• Work request
Locate the word "Vernon" in the data below, then copy every line that holds it.

Plain-text document sources:
Content starts
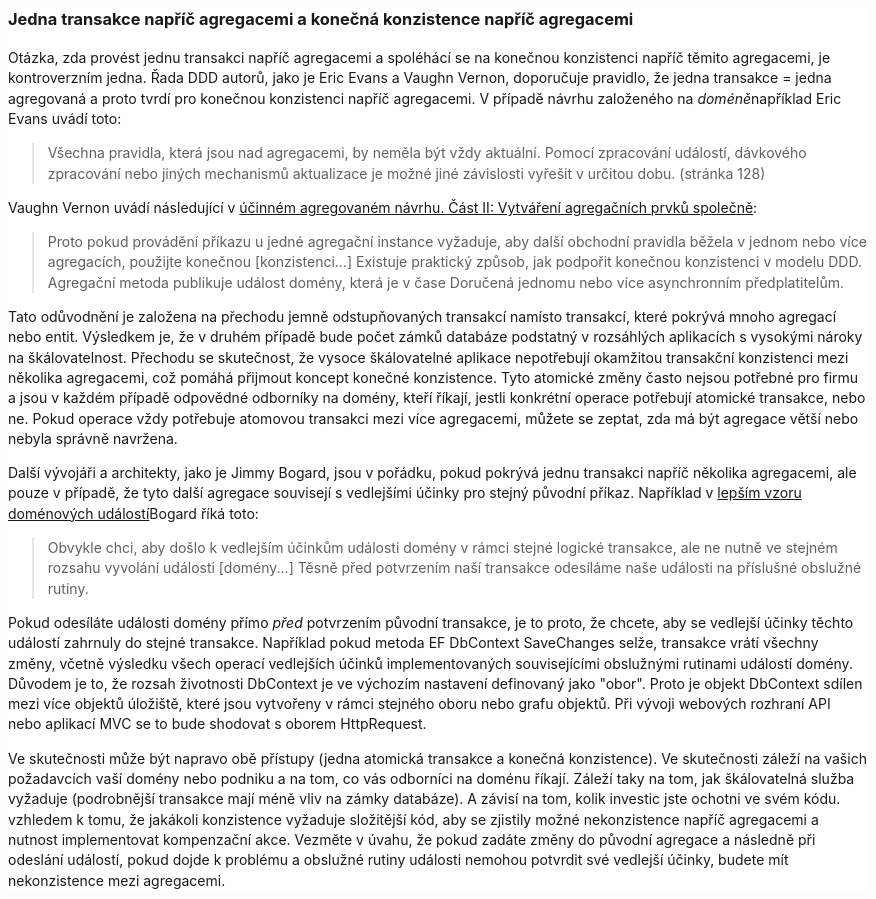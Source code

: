 ### <a name="single-transaction-across-aggregates-versus-eventual-consistency-across-aggregates"></a>Jedna transakce napříč agregacemi a konečná konzistence napříč agregacemi

Otázka, zda provést jednu transakci napříč agregacemi a spoléhácí se na konečnou konzistenci napříč těmito agregacemi, je kontroverzním jedna. Řada DDD autorů, jako je Eric Evans a Vaughn Vernon, doporučuje pravidlo, že jedna transakce = jedna agregovaná a proto tvrdí pro konečnou konzistenci napříč agregacemi. V případě návrhu založeného na *doméně*například Eric Evans uvádí toto:

> Všechna pravidla, která jsou nad agregacemi, by neměla být vždy aktuální. Pomocí zpracování událostí, dávkového zpracování nebo jiných mechanismů aktualizace je možné jiné závislosti vyřešit v určitou dobu. (stránka 128)

Vaughn Vernon uvádí následující v [účinném agregovaném návrhu. Část II: Vytváření agregačních prvků společně](https://dddcommunity.org/wp-content/uploads/files/pdf_articles/Vernon_2011_2.pdf):

> Proto pokud provádění příkazu u jedné agregační instance vyžaduje, aby další obchodní pravidla běžela v jednom nebo více agregacích, použijte konečnou \[konzistenci...\] Existuje praktický způsob, jak podpořit konečnou konzistenci v modelu DDD. Agregační metoda publikuje událost domény, která je v čase Doručená jednomu nebo více asynchronním předplatitelům.

Tato odůvodnění je založena na přechodu jemně odstupňovaných transakcí namísto transakcí, které pokrývá mnoho agregací nebo entit. Výsledkem je, že v druhém případě bude počet zámků databáze podstatný v rozsáhlých aplikacích s vysokými nároky na škálovatelnost. Přechodu se skutečnost, že vysoce škálovatelné aplikace nepotřebují okamžitou transakční konzistenci mezi několika agregacemi, což pomáhá přijmout koncept konečné konzistence. Tyto atomické změny často nejsou potřebné pro firmu a jsou v každém případě odpovědné odborníky na domény, kteří říkají, jestli konkrétní operace potřebují atomické transakce, nebo ne. Pokud operace vždy potřebuje atomovou transakci mezi více agregacemi, můžete se zeptat, zda má být agregace větší nebo nebyla správně navržena.

Další vývojáři a architekty, jako je Jimmy Bogard, jsou v pořádku, pokud pokrývá jednu transakci napříč několika agregacemi, ale pouze v případě, že tyto další agregace souvisejí s vedlejšími účinky pro stejný původní příkaz. Například v [lepším vzoru doménových událostí](https://lostechies.com/jimmybogard/2014/05/13/a-better-domain-events-pattern/)Bogard říká toto:

> Obvykle chci, aby došlo k vedlejším účinkům události domény v rámci stejné logické transakce, ale ne nutně ve stejném rozsahu vyvolání události \[domény...\] Těsně před potvrzením naší transakce odesíláme naše události na příslušné obslužné rutiny.

Pokud odesíláte události domény přímo *před* potvrzením původní transakce, je to proto, že chcete, aby se vedlejší účinky těchto událostí zahrnuly do stejné transakce. Například pokud metoda EF DbContext SaveChanges selže, transakce vrátí všechny změny, včetně výsledku všech operací vedlejších účinků implementovaných souvisejícími obslužnými rutinami událostí domény. Důvodem je to, že rozsah životnosti DbContext je ve výchozím nastavení definovaný jako "obor". Proto je objekt DbContext sdílen mezi více objektů úložiště, které jsou vytvořeny v rámci stejného oboru nebo grafu objektů. Při vývoji webových rozhraní API nebo aplikací MVC se to bude shodovat s oborem HttpRequest.

Ve skutečnosti může být napravo obě přístupy (jedna atomická transakce a konečná konzistence). Ve skutečnosti záleží na vašich požadavcích vaší domény nebo podniku a na tom, co vás odborníci na doménu říkají. Záleží taky na tom, jak škálovatelná služba vyžaduje (podrobnější transakce mají méně vliv na zámky databáze). A závisí na tom, kolik investic jste ochotni ve svém kódu. vzhledem k tomu, že jakákoli konzistence vyžaduje složitější kód, aby se zjistily možné nekonzistence napříč agregacemi a nutnost implementovat kompenzační akce. Vezměte v úvahu, že pokud zadáte změny do původní agregace a následně při odeslání událostí, pokud dojde k problému a obslužné rutiny události nemohou potvrdit své vedlejší účinky, budete mít nekonzistence mezi agregacemi.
Content ends
• Result for this task
Otázka, zda provést jednu transakci napříč agregacemi a spoléhácí se na konečnou konzistenci napříč těmito agregacemi, je kontroverzním jedna. Řada DDD autorů, jako je Eric Evans a Vaughn Vernon, doporučuje pravidlo, že jedna transakce = jedna agregovaná a proto tvrdí pro konečnou konzistenci napříč agregacemi. V případě návrhu založeného na *doméně*například Eric Evans uvádí toto:
Vaughn Vernon uvádí následující v [účinném agregovaném návrhu. Část II: Vytváření agregačních prvků společně](https://dddcommunity.org/wp-content/uploads/files/pdf_articles/Vernon_2011_2.pdf):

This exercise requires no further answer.